> **Supplied records**
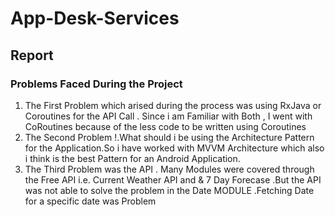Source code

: # App-Desk-Services

## Report 

### Problems Faced During the Project 


1. The First Problem which arised during the process was using RxJava or Coroutines for the API Call . Since i am Familiar with Both , I went with CoRoutines because of the less code to be written using Coroutines 
2. The Second Problem !.What should i be using the Architecture Pattern for the Application.So i have worked with MVVM Architecture which also i think is the best Pattern for an Android Application.
3. The Third Problem was the API . Many Modules were covered through the Free API i.e. Current Weather API and & 7 Day Forecase .But the API was not able to solve the problem in the Date MODULE .Fetching Date for a specific date was Problem
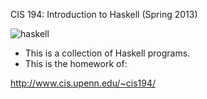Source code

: CIS 194: Introduction to Haskell (Spring 2013)

![haskell](https://raw.github.com/ivanacostarubio/CIS194/master/support/haskell-logo-small.png)

- This is a collection of Haskell programs.
- This is the homework of:

http://www.cis.upenn.edu/~cis194/
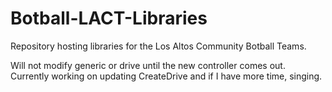 # Botball-LACT-Libraries
Repository hosting libraries for the Los Altos Community Botball Teams.

Will not modify generic or drive until the new controller comes out. Currently working on updating CreateDrive and if I have more time, singing. 
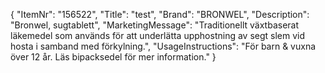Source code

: {
  "ItemNr": "156522",
  "Title": "test",
  "Brand": "BRONWEL",
  "Description": "Bronwel, sugtablett",
  "MarketingMessage": "Traditionellt växtbaserat läkemedel som används för att underlätta upphostning av segt slem vid hosta i samband med förkylning.",
  "UsageInstructions": "För barn & vuxna över 12 år. Läs bipacksedel för mer information."
}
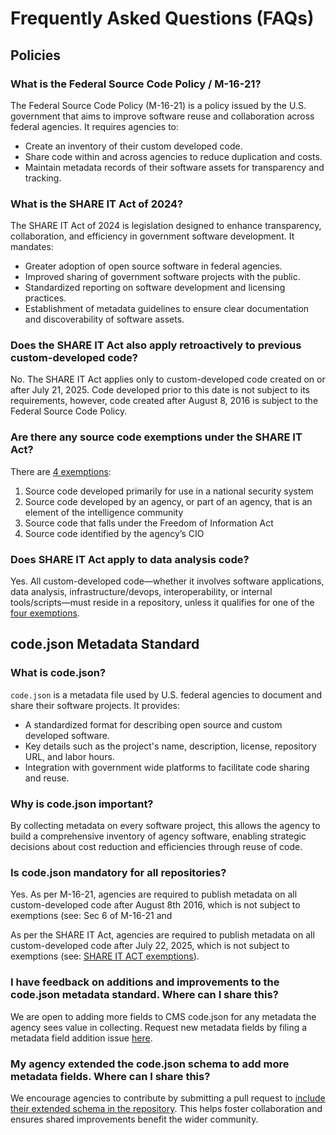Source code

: # Frequently Asked Questions (FAQs)

## Policies

### What is the Federal Source Code Policy / M-16-21?

The Federal Source Code Policy (M-16-21) is a policy issued by the U.S. government that aims to improve software reuse and collaboration across federal agencies. It requires agencies to:

- Create an inventory of their custom developed code.
- Share code within and across agencies to reduce duplication and costs.
- Maintain metadata records of their software assets for transparency and tracking.

### What is the SHARE IT Act of 2024?

The SHARE IT Act of 2024 is legislation designed to enhance transparency, collaboration, and efficiency in government software development. It mandates:

- Greater adoption of open source software in federal agencies.
- Improved sharing of government software projects with the public.
- Standardized reporting on software development and licensing practices.
- Establishment of metadata guidelines to ensure clear documentation and discoverability of software assets.

### Does the SHARE IT Act also apply retroactively to previous custom-developed code?

No. The SHARE IT Act applies only to custom-developed code created on or after July 21, 2025. Code developed prior to this date is not subject to its requirements, however, code created after August 8, 2016 is subject to the Federal Source Code Policy.

### Are there any source code exemptions under the SHARE IT Act?

There are [4 exemptions](https://www.congress.gov/bill/118th-congress/house-bill/9566/text/ih#HB45699B7E8734166BE2F6DA2A80F7909):

1. Source code developed primarily for use in a national security system
2. Source code developed by an agency, or part of an agency, that is an element of the intelligence community
3. Source code that falls under the Freedom of Information Act
4. Source code identified by the agency’s CIO

### Does SHARE IT Act apply to data analysis code?

Yes. All custom-developed code—whether it involves software applications, data analysis, infrastructure/devops, interoperability, or internal tools/scripts—must reside in a repository, unless it qualifies for one of the [four exemptions](https://www.congress.gov/bill/118th-congress/house-bill/9566/text/ih#HB45699B7E8734166BE2F6DA2A80F7909).

## code.json Metadata Standard

### What is code.json?

`code.json` is a metadata file used by U.S. federal agencies to document and share their software projects. It provides:

- A standardized format for describing open source and custom developed software.
- Key details such as the project's name, description, license, repository URL, and labor hours.
- Integration with government wide platforms to facilitate code sharing and reuse.

### Why is code.json important?

By collecting metadata on every software project, this allows the agency to build a comprehensive inventory of agency software, enabling strategic decisions about cost reduction and efficiencies through reuse of code.

### Is code.json mandatory for all repositories?

Yes. As per M-16-21, agencies are required to publish metadata on all custom-developed code after August 8th 2016, which is not subject to exemptions (see: Sec 6 of M-16-21 and

As per the SHARE IT Act, agencies are required to publish metadata on all custom-developed code after July 22, 2025, which is not subject to exemptions (see: [SHARE IT ACT exemptions](https://www.congress.gov/118/plaws/publ187/PLAW-118publ187.pdf)).

### I have feedback on additions and improvements to the code.json metadata standard. Where can I share this?

We are open to adding more fields to CMS code.json for any metadata the agency sees value in collecting. Request new metadata fields by filing a metadata field addition issue [here](https://github.com/DSACMS/gov-codejson/issues/new?template=metadata-field-addition.md).

### My agency extended the code.json schema to add more metadata fields. Where can I share this?

We encourage agencies to contribute by submitting a pull request to [include their extended schema in the repository](../schemas). This helps foster collaboration and ensures shared improvements benefit the wider community.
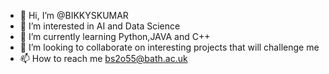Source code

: - 👋 Hi, I’m @BIKKYSKUMAR
- 👀 I’m interested in AI and Data Science
- 🌱 I’m currently learning Python,JAVA and C++
- 💞️ I’m looking to collaborate on interesting projects that will challenge me
- 📫 How to reach me bs2o55@bath.ac.uk

<!---
BIKKYSKUMAR/BIKKYSKUMAR is a ✨ special ✨ repository because its `README.md` (this file) appears on your GitHub profile.
You can click the Preview link to take a look at your changes.
--->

> **What is expected**
In the listing above, the lines from the one containing "The SHARE IT Act of 2024 is" through the one containing "### Does SHARE" must be set down exactly, with no other lines.

> **Written response**
The SHARE IT Act of 2024 is legislation designed to enhance transparency, collaboration, and efficiency in government software development. It mandates:

- Greater adoption of open source software in federal agencies.
- Improved sharing of government software projects with the public.
- Standardized reporting on software development and licensing practices.
- Establishment of metadata guidelines to ensure clear documentation and discoverability of software assets.

### Does the SHARE IT Act also apply retroactively to previous custom-developed code?

No. The SHARE IT Act applies only to custom-developed code created on or after July 21, 2025. Code developed prior to this date is not subject to its requirements, however, code created after August 8, 2016 is subject to the Federal Source Code Policy.

### Are there any source code exemptions under the SHARE IT Act?

There are [4 exemptions](https://www.congress.gov/bill/118th-congress/house-bill/9566/text/ih#HB45699B7E8734166BE2F6DA2A80F7909):

1. Source code developed primarily for use in a national security system
2. Source code developed by an agency, or part of an agency, that is an element of the intelligence community
3. Source code that falls under the Freedom of Information Act
4. Source code identified by the agency’s CIO

### Does SHARE IT Act apply to data analysis code?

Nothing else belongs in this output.